Elijah's internal narration raced as he confronted the silent entity. It's not listening. It's just… absorbing. Or waiting. What does it want? A wave of eerie, profound lunacy seemed to emanate from the Azaqor-thing—not madness, but an alienness, a logic so removed from human understanding it felt insane. It creeped him out to his marrow, this feeling of standing next to a sentient void.
Yet, the enemy of his enemy…
"For now," Elijah said, the words leaving his mouth before he could fully judge their wisdom, "it appears you and these idiots aren't seeing eye to eye." He gestured between Stroud and the space behind him. "Why don't you and I… join each other? Just for now. To take them down."

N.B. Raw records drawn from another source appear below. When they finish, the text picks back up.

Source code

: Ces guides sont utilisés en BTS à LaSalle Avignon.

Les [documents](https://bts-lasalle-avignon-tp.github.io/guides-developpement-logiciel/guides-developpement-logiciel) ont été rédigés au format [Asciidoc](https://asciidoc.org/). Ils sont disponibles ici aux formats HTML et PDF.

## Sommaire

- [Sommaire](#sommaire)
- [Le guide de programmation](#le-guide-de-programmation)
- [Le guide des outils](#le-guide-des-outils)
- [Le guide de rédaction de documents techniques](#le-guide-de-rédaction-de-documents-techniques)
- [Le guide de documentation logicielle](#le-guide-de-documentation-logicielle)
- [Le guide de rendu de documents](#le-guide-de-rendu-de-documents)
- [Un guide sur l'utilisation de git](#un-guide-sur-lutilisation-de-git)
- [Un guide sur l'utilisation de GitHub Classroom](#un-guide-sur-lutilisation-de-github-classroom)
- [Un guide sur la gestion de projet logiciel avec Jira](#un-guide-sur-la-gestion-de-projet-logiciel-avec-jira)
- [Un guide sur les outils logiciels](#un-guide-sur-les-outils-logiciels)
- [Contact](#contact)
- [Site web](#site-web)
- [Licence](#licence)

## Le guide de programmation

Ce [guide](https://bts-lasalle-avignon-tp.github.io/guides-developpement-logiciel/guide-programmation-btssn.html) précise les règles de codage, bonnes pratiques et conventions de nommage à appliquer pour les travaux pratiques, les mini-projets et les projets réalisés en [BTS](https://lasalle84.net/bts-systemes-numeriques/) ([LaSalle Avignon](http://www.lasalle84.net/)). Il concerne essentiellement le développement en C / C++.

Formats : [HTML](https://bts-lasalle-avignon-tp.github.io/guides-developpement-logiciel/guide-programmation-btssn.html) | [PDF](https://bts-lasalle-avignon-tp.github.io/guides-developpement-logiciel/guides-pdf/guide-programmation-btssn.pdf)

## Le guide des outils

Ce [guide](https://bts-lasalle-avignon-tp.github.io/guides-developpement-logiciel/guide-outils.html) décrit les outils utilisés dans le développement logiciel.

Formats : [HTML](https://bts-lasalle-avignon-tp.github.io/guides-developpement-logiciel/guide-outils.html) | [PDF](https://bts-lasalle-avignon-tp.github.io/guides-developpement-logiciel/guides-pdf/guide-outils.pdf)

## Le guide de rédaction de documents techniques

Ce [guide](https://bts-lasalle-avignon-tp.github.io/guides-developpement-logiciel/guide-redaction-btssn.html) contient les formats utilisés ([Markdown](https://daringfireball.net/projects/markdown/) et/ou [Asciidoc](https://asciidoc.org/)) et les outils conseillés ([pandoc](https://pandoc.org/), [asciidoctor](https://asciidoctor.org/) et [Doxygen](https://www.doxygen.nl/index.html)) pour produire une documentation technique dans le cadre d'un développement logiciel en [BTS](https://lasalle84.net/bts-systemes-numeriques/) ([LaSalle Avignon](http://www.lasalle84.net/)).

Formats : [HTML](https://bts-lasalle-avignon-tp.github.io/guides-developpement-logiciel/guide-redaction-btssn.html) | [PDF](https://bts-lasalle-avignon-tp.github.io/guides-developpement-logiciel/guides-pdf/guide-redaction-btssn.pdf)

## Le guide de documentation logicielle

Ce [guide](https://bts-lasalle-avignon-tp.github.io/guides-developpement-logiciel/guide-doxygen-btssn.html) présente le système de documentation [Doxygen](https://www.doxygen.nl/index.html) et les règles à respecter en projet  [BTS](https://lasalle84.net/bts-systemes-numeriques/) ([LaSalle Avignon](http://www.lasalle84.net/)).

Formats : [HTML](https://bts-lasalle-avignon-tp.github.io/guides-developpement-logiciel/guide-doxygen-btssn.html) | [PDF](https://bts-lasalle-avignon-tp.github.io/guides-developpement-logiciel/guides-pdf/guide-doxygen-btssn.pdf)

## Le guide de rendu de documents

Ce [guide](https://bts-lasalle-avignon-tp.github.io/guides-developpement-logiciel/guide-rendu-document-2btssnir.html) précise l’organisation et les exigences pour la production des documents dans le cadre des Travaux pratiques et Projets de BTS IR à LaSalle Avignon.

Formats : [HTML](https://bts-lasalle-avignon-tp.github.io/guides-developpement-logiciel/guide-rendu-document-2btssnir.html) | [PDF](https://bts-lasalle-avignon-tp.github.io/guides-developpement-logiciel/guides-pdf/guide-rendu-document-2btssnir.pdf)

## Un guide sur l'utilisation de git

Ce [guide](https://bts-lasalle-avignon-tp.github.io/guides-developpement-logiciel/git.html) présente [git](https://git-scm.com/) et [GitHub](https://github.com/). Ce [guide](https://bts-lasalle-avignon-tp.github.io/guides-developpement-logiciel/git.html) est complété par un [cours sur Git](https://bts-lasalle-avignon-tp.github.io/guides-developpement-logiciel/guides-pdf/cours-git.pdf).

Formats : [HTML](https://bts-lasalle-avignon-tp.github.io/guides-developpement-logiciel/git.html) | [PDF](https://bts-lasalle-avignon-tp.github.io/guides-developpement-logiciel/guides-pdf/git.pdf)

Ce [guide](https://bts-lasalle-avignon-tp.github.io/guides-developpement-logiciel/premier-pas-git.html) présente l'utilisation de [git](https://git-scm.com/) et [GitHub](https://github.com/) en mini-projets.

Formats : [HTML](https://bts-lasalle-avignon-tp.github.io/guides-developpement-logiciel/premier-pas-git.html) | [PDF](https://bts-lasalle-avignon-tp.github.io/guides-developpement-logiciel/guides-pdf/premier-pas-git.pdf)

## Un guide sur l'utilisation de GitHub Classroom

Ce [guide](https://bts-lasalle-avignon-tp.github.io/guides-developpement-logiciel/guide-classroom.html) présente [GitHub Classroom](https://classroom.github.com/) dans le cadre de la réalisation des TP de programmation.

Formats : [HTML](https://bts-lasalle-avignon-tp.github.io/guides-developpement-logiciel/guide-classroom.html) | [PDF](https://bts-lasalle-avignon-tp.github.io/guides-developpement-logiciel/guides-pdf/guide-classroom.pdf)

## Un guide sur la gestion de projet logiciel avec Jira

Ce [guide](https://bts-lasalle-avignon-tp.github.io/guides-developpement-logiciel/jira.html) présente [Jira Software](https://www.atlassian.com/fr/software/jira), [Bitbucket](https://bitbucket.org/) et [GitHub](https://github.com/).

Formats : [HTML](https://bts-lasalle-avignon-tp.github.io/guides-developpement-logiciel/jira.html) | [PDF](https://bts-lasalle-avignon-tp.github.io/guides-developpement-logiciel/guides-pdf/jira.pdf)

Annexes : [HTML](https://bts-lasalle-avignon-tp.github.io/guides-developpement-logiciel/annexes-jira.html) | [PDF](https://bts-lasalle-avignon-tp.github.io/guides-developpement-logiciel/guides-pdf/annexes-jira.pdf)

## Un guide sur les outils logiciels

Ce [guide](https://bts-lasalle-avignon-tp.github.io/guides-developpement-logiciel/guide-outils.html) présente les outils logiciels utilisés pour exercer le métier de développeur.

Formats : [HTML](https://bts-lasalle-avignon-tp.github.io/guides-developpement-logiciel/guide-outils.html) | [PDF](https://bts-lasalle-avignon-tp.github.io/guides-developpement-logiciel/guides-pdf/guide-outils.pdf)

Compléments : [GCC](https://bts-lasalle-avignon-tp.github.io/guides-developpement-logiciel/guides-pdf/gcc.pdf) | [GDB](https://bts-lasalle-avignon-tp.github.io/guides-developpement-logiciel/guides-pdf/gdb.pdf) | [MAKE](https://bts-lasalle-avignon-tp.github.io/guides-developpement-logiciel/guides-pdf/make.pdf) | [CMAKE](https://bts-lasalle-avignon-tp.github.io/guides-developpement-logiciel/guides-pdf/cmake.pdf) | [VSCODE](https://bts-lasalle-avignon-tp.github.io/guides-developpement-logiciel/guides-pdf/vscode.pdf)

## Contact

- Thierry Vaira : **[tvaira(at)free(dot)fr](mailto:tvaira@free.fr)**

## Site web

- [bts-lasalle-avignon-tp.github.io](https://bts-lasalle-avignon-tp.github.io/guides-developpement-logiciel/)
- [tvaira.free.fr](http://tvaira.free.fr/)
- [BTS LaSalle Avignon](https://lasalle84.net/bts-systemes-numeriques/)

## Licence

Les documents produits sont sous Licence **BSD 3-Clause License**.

As if summoned by his declaration, the air behind Stroud wavered. A figure stepped out of a patch of deep shadow, her movements fluid and utterly silent. It was Vivian—or rather, the puppet that wore her face, its expression a porcelain-perfect imitation of calm concern, its eyes hollow and gleaming with injected luminescence. She stood protectively, strategically, at Stroud's flank.

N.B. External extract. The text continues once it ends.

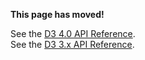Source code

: **This page has moved!**

See the [D3 4.0 API Reference](https://github.com/d3/d3/blob/master/API.md#namespaces).
<br>See the [D3 3.x API Reference](https://github.com/d3/d3-3.x-api-reference/blob/master/Namespaces.md).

Elijah's plan, half-formed and desperate, crystallized. He looked at the Azaqor-thing, then at the two opponents.
"You take out that," he said, pointing decisively at Stroud. Then, a strange, almost hysterical energy surged in him. He turned his pointing finger toward the Vivian-puppet and curled it into a comically rude, beckoning gesture, adding a little waggle of his eyebrows. It was a taunt, a release of tension, a declaration of his own chaotic agency. "And I… will deal with that."
The stage was set.
On one side: Stroud, the corporate specter, now with his composed facade fractured, a flicker of wary calculation back in his eyes as he reassessed both threats. Beside him, the Vivian-puppet stood unnervingly still, a beautiful, deadly mannequin awaiting its command string.
On the other: Elijah Stroud, risen from the ground, bruised but burning with a newfound, defiant fire. And beside him, the Azaqor-thing, an entity of jagged silence and impossible physics, a partner chosen not from alliance, but from the sheer, desperate geometry of survival.

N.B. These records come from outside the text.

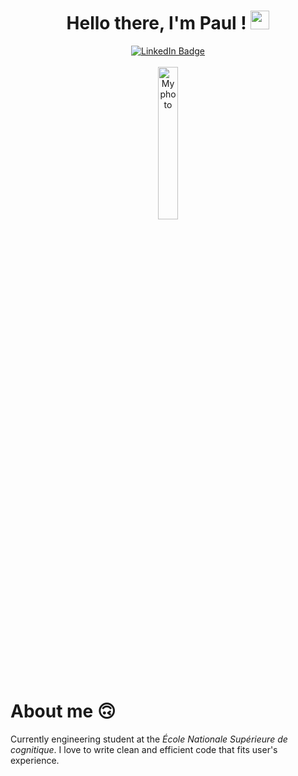 
<div align="center">
  <h1> Hello there, I'm Paul ! <img src="https://media.giphy.com/media/hvRJCLFzcasrR4ia7z/giphy.gif" width="30px"/>
</h1>
<div id="badges">
  <a href="https://www.linkedin.com/in/paul-chaumont">
    <img src="https://img.shields.io/badge/LinkedIn-blue?style=for-the-badge&logo=linkedin&logoColor=white" alt="LinkedIn Badge" />
  </a>
<!--
    <a href="https://paulchaumont.fr/">
    <img src="https://img.shields.io/badge/Portfolio-222222?style=for-the-badge&logo=unity" alt="Unity Badge" />
  </a>
-->
</div>
  <br>
   <img src="https://github.com/paulixe/paulixe/blob/main/photocercle.png" alt="My photo" height="25%" width="25%"/> 

</div>


# About me :upside_down_face:
Currently engineering student at the *École Nationale Supérieure de cognitique*.
 I love to write clean and efficient code that fits user's experience.

<!--
# Works
<p align="center" dir="auto">
  <a target="_blank" rel="noopener noreferrer" href="[https://github.com/tristangclvs/Colony](https://github.com/tristangclvs/Project_A-Star)">
    <img align=""  src="https://github-readme-stats.vercel.app/api/pin/?username=tristangclvs&repo=Project_A-Star&theme=synthwave" />
  </a>
  <a target="_blank" rel="noopener noreferrer" href="[https://github.com/tristangclvs/Colony](https://github.com/tristangclvs/Project_R_BodyFat)">
    <img align=""  src="https://github-readme-stats.vercel.app/api/pin/?username=tristangclvs&repo=Project_R_BodyFat&theme=synthwave" />
  </a>
  <a target="_blank" rel="noopener noreferrer" href="https://github.com/tristangclvs/Colony">
    <img align=""  src="https://github-readme-stats.vercel.app/api/pin/?username=tristangclvs&repo=Colony&theme=synthwave" />
  </a>
  <a target="_blank" rel="noopener noreferrer" href="[https://github.com/tristangclvs/Colony](https://github.com/tristangclvs/Web.Projet-HistoireInteractive)">
    <img align=""  src="https://github-readme-stats.vercel.app/api/pin/?username=tristangclvs&repo=Web.Projet-HistoireInteractive&theme=synthwave" />
  </a>
-->
 <!-- <img align="" src="https://github-readme-stats.vercel.app/api/pin/?username=tristangclvs&repo=SiteWebi2c&theme=synthwave" />   -->

   <!--
  <br>
</p>
-->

A heavy, anticipatory silence descended, broken only by the distant drip of water. The very air grew thick, charged with cinematic potential. It was no longer just a fight; it was a tableau of shattered loyalties, alien agendas, and a brother's vengeance meeting a pawn's rebellion. The crumbling transit hub, with its graffiti and broken beams, became their coliseum. Sparks of residual energy from the Azaqor-thing's last attack still danced in the dusty shafts of light, illuminating the determined set of Elijah's jaw, the cold gleam in the puppet's eyes, the unreadable dark of the Azaqor's face, and the ruthless focus returning to Stroud's gaze. They faced each other, a split in the world's narrative, and the next breath would be the first note of the chaos to come.